> Data provided:
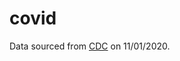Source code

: # covid

Data sourced from [CDC](https://data.cdc.gov/Case-Surveillance/United-States-COVID-19-Cases-and-Deaths-by-State-o/9mfq-cb36/data) on 11/01/2020.
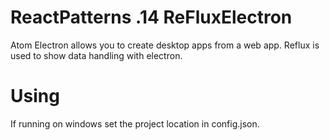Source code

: # ReactPatterns .14 ReFluxElectron

Atom Electron allows you to create desktop apps from a web app. Reflux is used to show data handling with electron.



# Using

If running on windows set the project location in config.json.
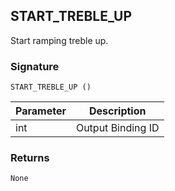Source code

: ## START\_TREBLE\_UP

Start ramping treble up.


### Signature

`START_TREBLE_UP ()`


| Parameter | Description |
| --- | --- |
| int | Output Binding ID |


### Returns

`None`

> Problem: Transcribe the listing above in full and exactly; no pictures belong in the copy.

> Solution to the problem:
Source code

: # covid

Data sourced from [CDC](https://data.cdc.gov/Case-Surveillance/United-States-COVID-19-Cases-and-Deaths-by-State-o/9mfq-cb36/data) on 11/01/2020.
Source code

: # ReactPatterns .14 ReFluxElectron

Atom Electron allows you to create desktop apps from a web app. Reflux is used to show data handling with electron.



# Using

If running on windows set the project location in config.json.
Source code

: ## START\_TREBLE\_UP

Start ramping treble up.


### Signature

`START_TREBLE_UP ()`


| Parameter | Description |
| --- | --- |
| int | Output Binding ID |


### Returns

`None`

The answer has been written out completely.